The Boers kept the treaty secret, fearing British interference, but rumors began to circulate, and a report appeared in the “Transvaal Advertiser” that Matabeleland had been made a protectorate. The British indeed became concerned. Cecil Rhodes’ business partner Alfred Beit asked a Boer associate to investigate—pretending to his contact he wanted to know the political situation only because he might invest in certain gold reserves in the region. The associate duly went to see President Paul Kruger, who was usually available to visitors at his bungalow in Pretoria. Kruger couldn’t resist boasting that Matabeleland was now officially under the protection and sovereignty of the Transvaal.
That really set the British wasp nest buzzing. Beit immediately told Rhodes, and Rhodes dashed off messages to his contacts among senior colonial officials. They decided to ask John Smith Moffat, the missionary and newly appointed commissioner, to investigate the matter with Lobengula and try to obtain a copy of the Grobler treaty. More important, he was to get Lobengula to sign an Anglo-Matabele treaty that would prohibit further agreements with any power other than Britain.
The Moffat treaty
Lobengula had learned that what he’d thought of as a “renewal of friendship” was interpreted very differently by the Boers. He became suspicious of approaches by foreigners. Although he felt friendly toward Moffat, he did not care to rush into another treaty. His bond with Moffat was an inherited one: his father had taken a mysterious and powerful liking to Robert Moffat, John Smith’s father, that had little to do with religion, as neither Mzilikazi nor Lobengula converted to Christianity. And he had no particular desire to become “English,” despite a fascination with the Queen on her faraway throne whom visiting Britons made so much of.

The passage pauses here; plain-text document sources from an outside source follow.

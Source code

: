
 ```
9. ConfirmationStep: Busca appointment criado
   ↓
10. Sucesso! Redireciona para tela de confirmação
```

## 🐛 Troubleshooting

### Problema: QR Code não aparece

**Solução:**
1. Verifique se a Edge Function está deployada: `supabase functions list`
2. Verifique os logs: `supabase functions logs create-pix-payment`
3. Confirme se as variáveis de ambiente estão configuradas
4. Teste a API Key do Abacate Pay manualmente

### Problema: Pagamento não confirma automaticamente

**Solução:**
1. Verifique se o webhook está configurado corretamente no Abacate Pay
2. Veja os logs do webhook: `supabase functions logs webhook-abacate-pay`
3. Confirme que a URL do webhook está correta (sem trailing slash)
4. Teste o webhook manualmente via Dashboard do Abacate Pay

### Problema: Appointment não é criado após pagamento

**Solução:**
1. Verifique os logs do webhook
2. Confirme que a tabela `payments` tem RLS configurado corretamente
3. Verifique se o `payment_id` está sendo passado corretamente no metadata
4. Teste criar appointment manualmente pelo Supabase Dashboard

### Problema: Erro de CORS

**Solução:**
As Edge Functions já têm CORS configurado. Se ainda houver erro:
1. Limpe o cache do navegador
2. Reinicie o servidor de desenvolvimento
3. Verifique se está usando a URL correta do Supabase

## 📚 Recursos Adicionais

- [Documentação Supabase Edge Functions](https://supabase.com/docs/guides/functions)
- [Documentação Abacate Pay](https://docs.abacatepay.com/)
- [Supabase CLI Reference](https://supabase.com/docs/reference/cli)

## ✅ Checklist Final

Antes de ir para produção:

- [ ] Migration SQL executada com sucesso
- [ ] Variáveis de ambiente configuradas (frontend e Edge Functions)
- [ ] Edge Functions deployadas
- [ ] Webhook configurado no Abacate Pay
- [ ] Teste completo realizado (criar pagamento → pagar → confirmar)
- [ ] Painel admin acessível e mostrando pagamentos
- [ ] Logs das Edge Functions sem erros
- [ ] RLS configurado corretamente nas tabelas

Moffat said of the Matabele, “They may like us better, but they fear the Boers more.” Grobler had reminded Lobengula that, after all, the Boers had defeated the English at the famous battle of Majuba in the 1880-81 war and won back independence for the Transvaal, which the British had annexed. So Moffat made little headway at first.
And there was another obstacle: unbeknownst to Moffat, a party of concession hunters representing Eduard Lippert, a competitor of Cecil Rhodes, had visited a few weeks earlier and allowed Lobengula to believe their mission was backed by the Queen. Thus it appeared to the Matabele king that the Queen was approaching him through two rival channels.
Eventually, though, Moffat learned about the Lippert party and persuaded Lobengula that his treaty represented the true bond of connection with the Queen. After all, the Lippert group had tried to keep its objective secret, and wouldn’t the Queen want the full blaze of publicity for all of her undertakings?
This made sense to Lobengula. He signed a treaty that proclaimed that “peace and amity shall continue for ever between Her Britannic Majesty, Her subjects, and the Amandebele people.” Moreover, Lobengula promised to refrain from entering into “any correspondence or treaty with any Foreign State or Power.”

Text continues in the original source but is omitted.